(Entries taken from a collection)
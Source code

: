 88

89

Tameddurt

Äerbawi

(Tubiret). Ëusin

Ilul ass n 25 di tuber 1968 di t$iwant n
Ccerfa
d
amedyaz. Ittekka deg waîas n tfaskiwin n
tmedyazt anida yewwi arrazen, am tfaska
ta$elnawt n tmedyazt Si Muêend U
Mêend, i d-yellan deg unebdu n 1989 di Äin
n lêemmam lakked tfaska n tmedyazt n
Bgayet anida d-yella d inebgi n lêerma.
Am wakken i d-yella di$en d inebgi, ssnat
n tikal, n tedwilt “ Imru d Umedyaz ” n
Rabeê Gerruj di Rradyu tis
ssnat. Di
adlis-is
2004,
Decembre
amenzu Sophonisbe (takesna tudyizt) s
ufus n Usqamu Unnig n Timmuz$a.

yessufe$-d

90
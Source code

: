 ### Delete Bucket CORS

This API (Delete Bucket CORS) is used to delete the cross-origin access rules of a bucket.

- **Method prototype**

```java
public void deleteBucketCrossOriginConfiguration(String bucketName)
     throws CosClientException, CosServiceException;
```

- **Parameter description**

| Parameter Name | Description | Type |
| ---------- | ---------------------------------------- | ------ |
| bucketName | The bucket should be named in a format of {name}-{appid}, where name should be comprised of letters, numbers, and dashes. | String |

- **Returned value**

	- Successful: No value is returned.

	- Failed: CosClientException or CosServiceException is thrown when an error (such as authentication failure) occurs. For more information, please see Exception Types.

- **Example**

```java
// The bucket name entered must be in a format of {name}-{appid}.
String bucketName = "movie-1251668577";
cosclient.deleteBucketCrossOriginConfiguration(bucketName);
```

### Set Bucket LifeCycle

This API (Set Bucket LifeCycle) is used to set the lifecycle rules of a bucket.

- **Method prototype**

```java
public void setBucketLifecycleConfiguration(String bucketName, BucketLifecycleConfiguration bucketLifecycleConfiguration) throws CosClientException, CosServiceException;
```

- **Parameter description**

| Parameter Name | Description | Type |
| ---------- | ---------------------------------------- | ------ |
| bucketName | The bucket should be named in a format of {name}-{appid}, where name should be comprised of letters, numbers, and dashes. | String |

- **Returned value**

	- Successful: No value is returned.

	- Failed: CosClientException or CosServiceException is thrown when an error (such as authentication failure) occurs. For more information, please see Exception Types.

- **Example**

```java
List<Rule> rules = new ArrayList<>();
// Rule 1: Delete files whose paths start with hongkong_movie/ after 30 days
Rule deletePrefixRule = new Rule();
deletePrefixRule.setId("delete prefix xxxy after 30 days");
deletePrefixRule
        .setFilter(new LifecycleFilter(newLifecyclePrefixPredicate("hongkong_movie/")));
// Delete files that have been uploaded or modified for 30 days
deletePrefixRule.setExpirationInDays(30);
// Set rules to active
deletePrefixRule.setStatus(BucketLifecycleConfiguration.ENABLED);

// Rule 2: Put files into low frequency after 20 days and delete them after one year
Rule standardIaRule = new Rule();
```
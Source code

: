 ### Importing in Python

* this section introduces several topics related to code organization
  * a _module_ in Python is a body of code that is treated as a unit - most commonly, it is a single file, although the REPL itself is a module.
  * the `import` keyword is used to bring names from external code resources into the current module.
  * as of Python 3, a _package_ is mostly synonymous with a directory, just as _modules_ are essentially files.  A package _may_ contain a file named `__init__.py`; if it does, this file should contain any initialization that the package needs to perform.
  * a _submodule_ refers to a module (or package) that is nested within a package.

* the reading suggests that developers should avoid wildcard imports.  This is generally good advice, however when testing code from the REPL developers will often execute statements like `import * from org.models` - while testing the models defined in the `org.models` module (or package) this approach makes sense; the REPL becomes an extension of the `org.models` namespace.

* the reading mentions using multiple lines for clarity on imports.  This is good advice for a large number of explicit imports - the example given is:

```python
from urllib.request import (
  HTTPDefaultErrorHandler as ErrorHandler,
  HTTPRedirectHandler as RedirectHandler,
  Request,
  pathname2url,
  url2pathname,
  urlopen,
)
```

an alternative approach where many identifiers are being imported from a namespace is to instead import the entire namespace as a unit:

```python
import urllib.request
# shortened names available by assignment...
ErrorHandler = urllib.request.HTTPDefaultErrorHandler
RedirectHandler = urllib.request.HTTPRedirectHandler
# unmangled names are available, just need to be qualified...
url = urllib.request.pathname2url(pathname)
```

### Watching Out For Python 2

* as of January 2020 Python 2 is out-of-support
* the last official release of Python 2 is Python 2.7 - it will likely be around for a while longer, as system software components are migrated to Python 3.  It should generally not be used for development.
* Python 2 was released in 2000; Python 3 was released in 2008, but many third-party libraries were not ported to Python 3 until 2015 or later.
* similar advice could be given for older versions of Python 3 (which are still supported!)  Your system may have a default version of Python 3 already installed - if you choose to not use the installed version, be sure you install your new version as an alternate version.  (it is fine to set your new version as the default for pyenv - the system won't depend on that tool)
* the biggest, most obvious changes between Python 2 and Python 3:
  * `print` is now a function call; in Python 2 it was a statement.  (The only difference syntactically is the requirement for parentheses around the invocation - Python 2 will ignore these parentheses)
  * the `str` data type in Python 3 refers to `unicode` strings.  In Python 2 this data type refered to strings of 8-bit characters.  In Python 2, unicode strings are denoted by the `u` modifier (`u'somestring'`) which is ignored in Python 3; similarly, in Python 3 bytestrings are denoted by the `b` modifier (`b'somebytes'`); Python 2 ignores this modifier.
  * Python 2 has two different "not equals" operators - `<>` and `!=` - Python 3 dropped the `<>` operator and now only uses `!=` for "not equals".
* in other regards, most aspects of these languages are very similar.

▶ **WHAT TO PRODUCE**:
All lines of the data are to be repeated exactly as they stand.

▶ **ANSWER**:
Source code

: 88

89

Tameddurt

Äerbawi

(Tubiret). Ëusin

Ilul ass n 25 di tuber 1968 di t$iwant n
Ccerfa
d
amedyaz. Ittekka deg waîas n tfaskiwin n
tmedyazt anida yewwi arrazen, am tfaska
ta$elnawt n tmedyazt Si Muêend U
Mêend, i d-yellan deg unebdu n 1989 di Äin
n lêemmam lakked tfaska n tmedyazt n
Bgayet anida d-yella d inebgi n lêerma.
Am wakken i d-yella di$en d inebgi, ssnat
n tikal, n tedwilt “ Imru d Umedyaz ” n
Rabeê Gerruj di Rradyu tis
ssnat. Di
adlis-is
2004,
Decembre
amenzu Sophonisbe (takesna tudyizt) s
ufus n Usqamu Unnig n Timmuz$a.

yessufe$-d

90
Source code

: ### Delete Bucket CORS

This API (Delete Bucket CORS) is used to delete the cross-origin access rules of a bucket.

- **Method prototype**

```java
public void deleteBucketCrossOriginConfiguration(String bucketName)
     throws CosClientException, CosServiceException;
```

- **Parameter description**

| Parameter Name | Description | Type |
| ---------- | ---------------------------------------- | ------ |
| bucketName | The bucket should be named in a format of {name}-{appid}, where name should be comprised of letters, numbers, and dashes. | String |

- **Returned value**

	- Successful: No value is returned.

	- Failed: CosClientException or CosServiceException is thrown when an error (such as authentication failure) occurs. For more information, please see Exception Types.

- **Example**

```java
// The bucket name entered must be in a format of {name}-{appid}.
String bucketName = "movie-1251668577";
cosclient.deleteBucketCrossOriginConfiguration(bucketName);
```

### Set Bucket LifeCycle

This API (Set Bucket LifeCycle) is used to set the lifecycle rules of a bucket.

- **Method prototype**

```java
public void setBucketLifecycleConfiguration(String bucketName, BucketLifecycleConfiguration bucketLifecycleConfiguration) throws CosClientException, CosServiceException;
```

- **Parameter description**

| Parameter Name | Description | Type |
| ---------- | ---------------------------------------- | ------ |
| bucketName | The bucket should be named in a format of {name}-{appid}, where name should be comprised of letters, numbers, and dashes. | String |

- **Returned value**

	- Successful: No value is returned.

	- Failed: CosClientException or CosServiceException is thrown when an error (such as authentication failure) occurs. For more information, please see Exception Types.

- **Example**

```java
List<Rule> rules = new ArrayList<>();
// Rule 1: Delete files whose paths start with hongkong_movie/ after 30 days
Rule deletePrefixRule = new Rule();
deletePrefixRule.setId("delete prefix xxxy after 30 days");
deletePrefixRule
        .setFilter(new LifecycleFilter(newLifecyclePrefixPredicate("hongkong_movie/")));
// Delete files that have been uploaded or modified for 30 days
deletePrefixRule.setExpirationInDays(30);
// Set rules to active
deletePrefixRule.setStatus(BucketLifecycleConfiguration.ENABLED);

// Rule 2: Put files into low frequency after 20 days and delete them after one year
Rule standardIaRule = new Rule();
```
Source code

: ### Importing in Python

* this section introduces several topics related to code organization
  * a _module_ in Python is a body of code that is treated as a unit - most commonly, it is a single file, although the REPL itself is a module.
  * the `import` keyword is used to bring names from external code resources into the current module.
  * as of Python 3, a _package_ is mostly synonymous with a directory, just as _modules_ are essentially files.  A package _may_ contain a file named `__init__.py`; if it does, this file should contain any initialization that the package needs to perform.
  * a _submodule_ refers to a module (or package) that is nested within a package.

* the reading suggests that developers should avoid wildcard imports.  This is generally good advice, however when testing code from the REPL developers will often execute statements like `import * from org.models` - while testing the models defined in the `org.models` module (or package) this approach makes sense; the REPL becomes an extension of the `org.models` namespace.

* the reading mentions using multiple lines for clarity on imports.  This is good advice for a large number of explicit imports - the example given is:

```python
from urllib.request import (
  HTTPDefaultErrorHandler as ErrorHandler,
  HTTPRedirectHandler as RedirectHandler,
  Request,
  pathname2url,
  url2pathname,
  urlopen,
)
```

an alternative approach where many identifiers are being imported from a namespace is to instead import the entire namespace as a unit:

```python
import urllib.request
# shortened names available by assignment...
ErrorHandler = urllib.request.HTTPDefaultErrorHandler
RedirectHandler = urllib.request.HTTPRedirectHandler
# unmangled names are available, just need to be qualified...
url = urllib.request.pathname2url(pathname)
```

### Watching Out For Python 2

* as of January 2020 Python 2 is out-of-support
* the last official release of Python 2 is Python 2.7 - it will likely be around for a while longer, as system software components are migrated to Python 3.  It should generally not be used for development.
* Python 2 was released in 2000; Python 3 was released in 2008, but many third-party libraries were not ported to Python 3 until 2015 or later.
* similar advice could be given for older versions of Python 3 (which are still supported!)  Your system may have a default version of Python 3 already installed - if you choose to not use the installed version, be sure you install your new version as an alternate version.  (it is fine to set your new version as the default for pyenv - the system won't depend on that tool)
* the biggest, most obvious changes between Python 2 and Python 3:
  * `print` is now a function call; in Python 2 it was a statement.  (The only difference syntactically is the requirement for parentheses around the invocation - Python 2 will ignore these parentheses)
  * the `str` data type in Python 3 refers to `unicode` strings.  In Python 2 this data type refered to strings of 8-bit characters.  In Python 2, unicode strings are denoted by the `u` modifier (`u'somestring'`) which is ignored in Python 3; similarly, in Python 3 bytestrings are denoted by the `b` modifier (`b'somebytes'`); Python 2 ignores this modifier.
  * Python 2 has two different "not equals" operators - `<>` and `!=` - Python 3 dropped the `<>` operator and now only uses `!=` for "not equals".
* in other regards, most aspects of these languages are very similar.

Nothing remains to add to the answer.